Поскольку подавляющее большинство указанных выше исследователей мыслило в рамках юснатурализма как типа правопонимания, то представляется обоснованным вывод, что у теории естественного права отсутствует объективный критерий истины для решения проблемы отграничения ситуаций, в которых проявляется «разум» человека и природы от ситуаций, когда этот разум, по образному выражению схоластов, «затуманен страстями».
Немецкий ученый марксистского направления Г. Кленнер справедливо утверждает, что «не существует неоспоримо однозначной классификации принципов и требований естественного права». «Если нормы естественного права дедуцированы из абсолютно единообразного закона, то возникает необходимость, чтобы эта теория объяснила разнообразие в этих нормативных актах. Она не в состоянии объяснить это разнообразие и вынуждена просто признать факт этого многообразия», — отмечает Сурия Пракаш Синха.

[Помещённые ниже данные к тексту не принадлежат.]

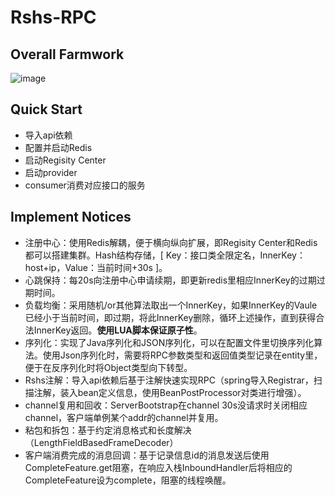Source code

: # Rshs-RPC
## Overall Farmwork
![image](https://github.com/RshsLY/Rshs-RPC/assets/37995682/6579e83a-45ed-4a13-9585-b417adcdac0f)

## Quick Start
- 导入api依赖
- 配置并启动Redis
- 启动Regisity Center
- 启动provider
- consumer消费对应接口的服务

## Implement Notices
- 注册中心：使用Redis解耦，便于横向纵向扩展，即Regisity Center和Redis都可以搭建集群。Hash结构存储，[ Key：接口类全限定名，InnerKey：host+ip，Value：当前时间+30s ]。
- 心跳保持：每20s向注册中心申请续期，即更新redis里相应InnerKey的过期过期时间。
- 负载均衡：采用随机/or其他算法取出一个InnerKey，如果InnerKey的Vaule已经小于当前时间，即过期，将此InnerKey删除，循环上述操作，直到获得合法InnerKey返回。**使用LUA脚本保证原子性**。
- 序列化：实现了Java序列化和JSON序列化，可以在配置文件里切换序列化算法。使用Json序列化时，需要将RPC参数类型和返回值类型记录在entity里，便于在反序列化时将Object类型向下转型。
- Rshs注解：导入api依赖后基于注解快速实现RPC（spring导入Registrar，扫描注解，装入bean定义信息，使用BeanPostProcessor对类进行增强）。
- channel复用和回收：ServerBootstrap在channel 30s没请求时关闭相应channel，客户端单例某个addr的channel并复用。
- 粘包和拆包：基于约定消息格式和长度解决（LengthFieldBasedFrameDecoder）
- 客户端消费完成的消息回调：基于记录信息id的消息发送后使用CompleteFeature.get阻塞，在响应入栈InboundHandler后将相应的CompleteFeature设为complete，阻塞的线程唤醒。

Более того, есть основания заключить, что если бы проявления «природного» являлись однородными, то и у юснатуралистов совершенно различных исторических эпох не возникло такого кричащего разнообразия взаимоисключающих воззрений на «объективные» нормы природы. Утверждение об изначальной этической «неоднородности» проявлений «природного», во-первых, сразу же бросает тень на совершенство всего «естественного» и исключает возможность создания внутренне непротиворечивого и всегда справедливого «кодекса природы», во-вторых, высвечивает недостаточность объективно существующего «естественного права», необходимость дополнительной человеческой активности, выражающейся в выборе «правильных» проявлений природы, и ставит проблему: «как отличать одни аспекты природы, которым можно придать нормативное значение, от тех ее аспектов, по отношению к которым этого сделать нельзя» и, в-третьих, нивелирует постулируемый многими юснатуралистами объективизм естественного права, поскольку таким образом установленное право природы качественно ничем (кроме своего источника) не отличается от конвенционального, волеустановленного, позитивного права.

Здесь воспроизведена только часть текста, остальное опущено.